*Information provided:*
───

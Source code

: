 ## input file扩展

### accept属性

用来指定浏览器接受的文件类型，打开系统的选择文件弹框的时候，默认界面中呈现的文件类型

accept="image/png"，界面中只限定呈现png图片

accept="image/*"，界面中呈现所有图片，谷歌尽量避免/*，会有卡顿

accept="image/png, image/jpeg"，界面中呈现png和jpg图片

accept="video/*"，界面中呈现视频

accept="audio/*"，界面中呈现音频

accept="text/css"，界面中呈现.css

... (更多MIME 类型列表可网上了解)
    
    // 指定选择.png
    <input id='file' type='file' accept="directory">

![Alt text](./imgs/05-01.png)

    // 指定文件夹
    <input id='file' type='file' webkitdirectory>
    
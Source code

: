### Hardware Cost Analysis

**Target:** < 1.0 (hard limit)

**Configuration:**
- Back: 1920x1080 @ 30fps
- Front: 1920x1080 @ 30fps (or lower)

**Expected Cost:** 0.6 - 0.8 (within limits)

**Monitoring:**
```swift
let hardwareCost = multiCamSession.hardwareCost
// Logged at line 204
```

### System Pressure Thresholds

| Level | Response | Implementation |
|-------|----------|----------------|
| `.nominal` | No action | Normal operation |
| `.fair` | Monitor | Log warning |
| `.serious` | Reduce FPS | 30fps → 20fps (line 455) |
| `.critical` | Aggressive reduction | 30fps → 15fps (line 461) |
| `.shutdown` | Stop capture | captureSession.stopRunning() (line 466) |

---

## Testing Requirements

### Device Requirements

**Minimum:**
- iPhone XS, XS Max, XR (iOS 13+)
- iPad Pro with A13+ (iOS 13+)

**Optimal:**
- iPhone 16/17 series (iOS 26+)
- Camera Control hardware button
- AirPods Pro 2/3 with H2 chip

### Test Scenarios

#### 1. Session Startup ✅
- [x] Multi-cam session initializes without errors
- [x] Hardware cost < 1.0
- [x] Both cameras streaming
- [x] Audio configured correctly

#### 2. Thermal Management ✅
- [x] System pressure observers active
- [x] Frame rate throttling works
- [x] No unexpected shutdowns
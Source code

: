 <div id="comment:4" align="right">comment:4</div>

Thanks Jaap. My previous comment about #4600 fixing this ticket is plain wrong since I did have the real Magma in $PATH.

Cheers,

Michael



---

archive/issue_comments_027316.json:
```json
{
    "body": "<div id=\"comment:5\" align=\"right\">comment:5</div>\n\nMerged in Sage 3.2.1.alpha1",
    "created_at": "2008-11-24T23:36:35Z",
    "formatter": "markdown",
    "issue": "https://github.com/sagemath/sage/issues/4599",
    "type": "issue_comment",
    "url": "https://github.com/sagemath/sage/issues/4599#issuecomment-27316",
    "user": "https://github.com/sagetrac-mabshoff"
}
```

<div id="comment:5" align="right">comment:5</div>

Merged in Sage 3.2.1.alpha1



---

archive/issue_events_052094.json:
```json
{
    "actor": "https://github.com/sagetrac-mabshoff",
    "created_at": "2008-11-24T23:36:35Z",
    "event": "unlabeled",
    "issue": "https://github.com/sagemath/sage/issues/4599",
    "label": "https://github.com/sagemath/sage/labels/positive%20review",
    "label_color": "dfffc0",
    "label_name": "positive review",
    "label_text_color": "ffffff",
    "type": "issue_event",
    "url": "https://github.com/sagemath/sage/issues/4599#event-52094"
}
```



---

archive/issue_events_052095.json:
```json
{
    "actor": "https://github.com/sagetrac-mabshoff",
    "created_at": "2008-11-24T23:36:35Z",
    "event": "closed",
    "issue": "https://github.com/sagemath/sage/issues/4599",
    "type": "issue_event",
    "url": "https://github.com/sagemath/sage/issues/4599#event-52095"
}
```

───

*What you have to do:* From the listing above, extract all records word for word.

*Result of the exercise:*
Source code

: ## input file扩展

### accept属性

用来指定浏览器接受的文件类型，打开系统的选择文件弹框的时候，默认界面中呈现的文件类型

accept="image/png"，界面中只限定呈现png图片

accept="image/*"，界面中呈现所有图片，谷歌尽量避免/*，会有卡顿

accept="image/png, image/jpeg"，界面中呈现png和jpg图片

accept="video/*"，界面中呈现视频

accept="audio/*"，界面中呈现音频

accept="text/css"，界面中呈现.css

... (更多MIME 类型列表可网上了解)
    
    // 指定选择.png
    <input id='file' type='file' accept="directory">

![Alt text](./imgs/05-01.png)

    // 指定文件夹
    <input id='file' type='file' webkitdirectory>
    
Source code

:### Hardware Cost Analysis

**Target:** < 1.0 (hard limit)

**Configuration:**
- Back: 1920x1080 @ 30fps
- Front: 1920x1080 @ 30fps (or lower)

**Expected Cost:** 0.6 - 0.8 (within limits)

**Monitoring:**
```swift
let hardwareCost = multiCamSession.hardwareCost
// Logged at line 204
```

### System Pressure Thresholds

| Level | Response | Implementation |
|-------|----------|----------------|
| `.nominal` | No action | Normal operation |
| `.fair` | Monitor | Log warning |
| `.serious` | Reduce FPS | 30fps → 20fps (line 455) |
| `.critical` | Aggressive reduction | 30fps → 15fps (line 461) |
| `.shutdown` | Stop capture | captureSession.stopRunning() (line 466) |

---

## Testing Requirements

### Device Requirements

**Minimum:**
- iPhone XS, XS Max, XR (iOS 13+)
- iPad Pro with A13+ (iOS 13+)

**Optimal:**
- iPhone 16/17 series (iOS 26+)
- Camera Control hardware button
- AirPods Pro 2/3 with H2 chip

### Test Scenarios

#### 1. Session Startup ✅
- [x] Multi-cam session initializes without errors
- [x] Hardware cost < 1.0
- [x] Both cameras streaming
- [x] Audio configured correctly

#### 2. Thermal Management ✅
- [x] System pressure observers active
- [x] Frame rate throttling works
- [x] No unexpected shutdowns
Source code

: <div id="comment:4" align="right">comment:4</div>

Thanks Jaap. My previous comment about #4600 fixing this ticket is plain wrong since I did have the real Magma in $PATH.

Cheers,

Michael



---

archive/issue_comments_027316.json:
```json
{
    "body": "<div id=\"comment:5\" align=\"right\">comment:5</div>\n\nMerged in Sage 3.2.1.alpha1",
    "created_at": "2008-11-24T23:36:35Z",
    "formatter": "markdown",
    "issue": "https://github.com/sagemath/sage/issues/4599",
    "type": "issue_comment",
    "url": "https://github.com/sagemath/sage/issues/4599#issuecomment-27316",
    "user": "https://github.com/sagetrac-mabshoff"
}
```

<div id="comment:5" align="right">comment:5</div>

Merged in Sage 3.2.1.alpha1



---

archive/issue_events_052094.json:
```json
{
    "actor": "https://github.com/sagetrac-mabshoff",
    "created_at": "2008-11-24T23:36:35Z",
    "event": "unlabeled",
    "issue": "https://github.com/sagemath/sage/issues/4599",
    "label": "https://github.com/sagemath/sage/labels/positive%20review",
    "label_color": "dfffc0",
    "label_name": "positive review",
    "label_text_color": "ffffff",
    "type": "issue_event",
    "url": "https://github.com/sagemath/sage/issues/4599#event-52094"
}
```



---

archive/issue_events_052095.json:
```json
{
    "actor": "https://github.com/sagetrac-mabshoff",
    "created_at": "2008-11-24T23:36:35Z",
    "event": "closed",
    "issue": "https://github.com/sagemath/sage/issues/4599",
    "type": "issue_event",
    "url": "https://github.com/sagemath/sage/issues/4599#event-52095"
}
```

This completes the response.